Monday, March 11, 2013

Macaulay 2 on-line!

It's still semi-secret, but you can run Macaulay 2 on-line if you didn't manage to install it.

Sunday, March 03, 2013

Answers to HW #4


"1. Let r be a positive irrational number. Write x^a y^b < x^c y^d if a+rb < c+rd.
Show that this defines a monomial order."

We need to check that it's a total order (this uses the irrationality), that any decreasing sequence of monomials terminates (this uses the positivity), that it's transitive (really easy), and that a < b implies ac < bc (really easy).

"2. Consider the vector space of 2x4 matrices M, with entries (m_ij), and let X = {M : M's rows are linearly dependent}.
For i < j, both from 1 to 4, let p_ij be the 2x2 determinant using columns i,j of M.
What's the relation of p_ij to X?"

Each p_ij vanishes on X. More specifically, X is the vanishing set of the ideal generated by the six p_ij.

"3. (continuing 2) Lex-order the variables m_11, m_12, m_13, m_14, m_21, m_22, m_23, m_24.
What are the leading terms of the six guys p_ij?"

p_ij = m_1i m_2j - m_1j m_2i. The lex-ordering sees the m_1i term first, if i < j. So the leading term is m_1i m_2j.

"4. (continuing) Show that the p_ij are a Gr\"obner basis, by computing S-pairs."

If the LCM of the two leading terms is just the product, the S-pair quickly reduces to 0.
So the cases to consider are S(p_ij, p_ik), S(p_ik, p_jk), where i < j < k.
(Secretly, I'm thinking about 2xn matrices, not just 2x4, here.)

I like to do this by starting with LCM - LCM, reduce each one using a different generator, get to something less obviously in I, then reduce that until stuck.

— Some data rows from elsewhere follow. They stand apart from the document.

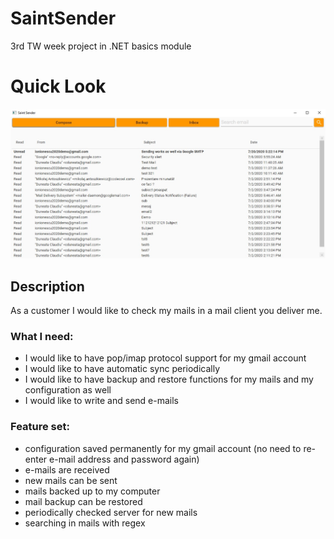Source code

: # SaintSender
3rd TW week project in .NET basics module

# Quick Look
![alt text](SaintSenderScreenshot.jpg?raw=true)

## Description
As a customer I would like to check my mails in a mail client you deliver me.
### What I need:
* I would like to have pop/imap protocol support for my gmail account
* I would like to have automatic sync periodically
* I would like to have backup and restore functions for my mails and my configuration as well
* I would like to write and send e-mails


### Feature set:
* configuration saved permanently for my gmail account (no need to re-enter e-mail address and password again)
* e-mails are received
* new mails can be sent
* mails backed up to my computer
* mail backup can be restored
* periodically checked server for new mails
* searching in mails with regex
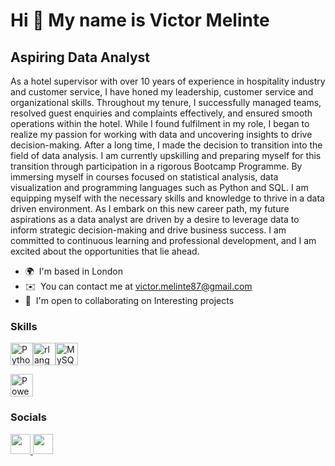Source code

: Hi 👋 My name is Victor Melinte
===============================

Aspiring Data Analyst
---------------------

As a hotel supervisor with over 10 years of experience in hospitality industry and customer service, I have honed my leadership, customer service and organizational skills. Throughout my tenure, I successfully managed teams, resolved guest enquiries and complaints effectively, and ensured smooth operations within the hotel. While I found fulfilment in my role, I began to realize my passion for working with data and uncovering insights to drive decision-making. After a long time, I made the decision to transition into the field of data analysis. I am currently upskilling and preparing myself for this transition through participation in a rigorous Bootcamp Programme. By immersing myself in courses focused on statistical analysis, data visualization and programming languages such as Python and SQL. I am equipping myself with the necessary skills and knowledge to thrive in a data driven environment. As I embark on this new career path, my future aspirations as a data analyst are driven by a desire to leverage data to inform strategic decision-making and drive business success. I am committed to continuous learning and professional development, and I am excited about the opportunities that lie ahead.

* 🌍  I'm based in London
* ✉️  You can contact me at [victor.melinte87@gmail.com](mailto:victor.melinte87@gmail.com)
* 🤝  I'm open to collaborating on Interesting projects

### Skills


<p align="left">
<a href="https://www.python.org/" target="_blank" rel="noreferrer"><img src="https://raw.githubusercontent.com/danielcranney/readme-generator/main/public/icons/skills/python-colored.svg" width="36" height="36" alt="Python" /></a><a href="https://www.r-project.org/" target="_blank" rel="noreferrer"><img src="https://raw.githubusercontent.com/danielcranney/readme-generator/main/public/icons/skills/rlang-colored.svg" width="36" height="36" alt="rlang" /></a><a href="https://www.mysql.com/" target="_blank" rel="noreferrer"><img src="https://raw.githubusercontent.com/danielcranney/readme-generator/main/public/icons/skills/mysql-colored.svg" width="36" height="36" alt="MySQL" /></a>
</p>
<a href="https://www.microsoft.com/en-us/power-platform/products/power-bi" target="_blank" rel="noreferrer"><img src="https://cdn.worldvectorlogo.com/logos/power-bi.svg" width="36" height="36" alt="Power bi" /></a>


### Socials

<p align="left"> <a href="https://www.github.com/VictorMelinte" target="_blank" rel="noreferrer"> <picture> <source media="(prefers-color-scheme: dark)" srcset="https://raw.githubusercontent.com/danielcranney/readme-generator/main/public/icons/socials/github-dark.svg" /> <source media="(prefers-color-scheme: light)" srcset="https://raw.githubusercontent.com/danielcranney/readme-generator/main/public/icons/socials/github.svg" /> <img src="https://raw.githubusercontent.com/danielcranney/readme-generator/main/public/icons/socials/github.svg" width="32" height="32" /> </picture> </a> <a href="https://www.linkedin.com/in/victor-melinte" target="_blank" rel="noreferrer"> <picture> <source media="(prefers-color-scheme: dark)" srcset="https://raw.githubusercontent.com/danielcranney/readme-generator/main/public/icons/socials/linkedin-dark.svg" /> <source media="(prefers-color-scheme: light)" srcset="https://raw.githubusercontent.com/danielcranney/readme-generator/main/public/icons/socials/linkedin.svg" /> <img src="https://raw.githubusercontent.com/danielcranney/readme-generator/main/public/icons/socials/linkedin.svg" width="32" height="32" /> </picture> </a></p>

Case 1. Start with m_1i m_2j m_2k - m_1i m_2j m_2k,
-> m_2i m_1j m_2k - m_2i m_2j m_1k
-> m_2i m_2j m_1k - m_2i m_2j m_1k
= 0

Case 2. Start with m_1i m_1j m_2k - m_1i m_1j m_2k
-> m_2i m_1j m_1k - m_1i m_2j m_1k
-> m_2i m_1j m_1k - m_2i m_1j m_1k
= 0

HW #6

Book problems (p48) 3.1, 3.3, 3.6.

#4. Let I = < f >, J = < g > be principal ideals in C[x_1...x_n].
a) Figure out what I intersect J is, given that it's supposed to give the union of the vanishing sets.
b) Follow the computation of (tI + (1-t)J) intersect C[x_1..x_n], explicitly, to see that you get the same answer as you did in part (a).

#5. Get Macaulay 2 running on some computer, to the extent that you can do the following computation. I've put [editorial comments] in the below to explain what's going on.

----------------------------------------------------------------------------
Macaulay2, version 1.4
with packages: ConwayPolynomials, Elimination, IntegralClosure, LLLBases, PrimaryDecomposition, ReesAlgebra, TangentCone


i1 : R = QQ[m_(1,1)..m_(2,3)];

[R is the ring of polynomials with rational coefficients in six variables m_(i,j)]

i2 : M = transpose genericMatrix(R,m_(1,1),3,2)

[M is the matrix with the matrix entries m_(i,j) ]

i3 : I = ideal {det M_{0,1}, det M_{1,2}}

[M_{list} is the submatrix using only those columns, numbered 0,...,width-1 as usual in computer science. Here we're asking that columns 0 and 1, and columns 1 and 2, be linearly dependent.]

i4 : cs = decompose I

[We did this example in class a couple of weeks ago; this ideal I is not a prime ideal, but the intersection of two prime ideals. In one of them column 1 vanishes, in the other columns 0 and 2 are linearly dependent. "decompose" finds the two.]

i5 : intersect cs

[This just recovers I -- it is indeed the intersection of the two.]

Feb 28

The geometry of (tI + (1-t)J) intersect C[x_1...x_n]: it's the projection of (V(I) x 1) union (V(J) x 0), hence V(I) union V(J).

Example: we used this rule to compute the ideal vanishing on the set {(0,0), (1,1)}.

Colon ideals.
V(I : J) = the closure of V(I) \ V(J).
The definition of I : f^{infinity} (which we'll compute next time as an elimination).
Theorem: f is in the radical of I <=> I : f^{infinity} contains 1.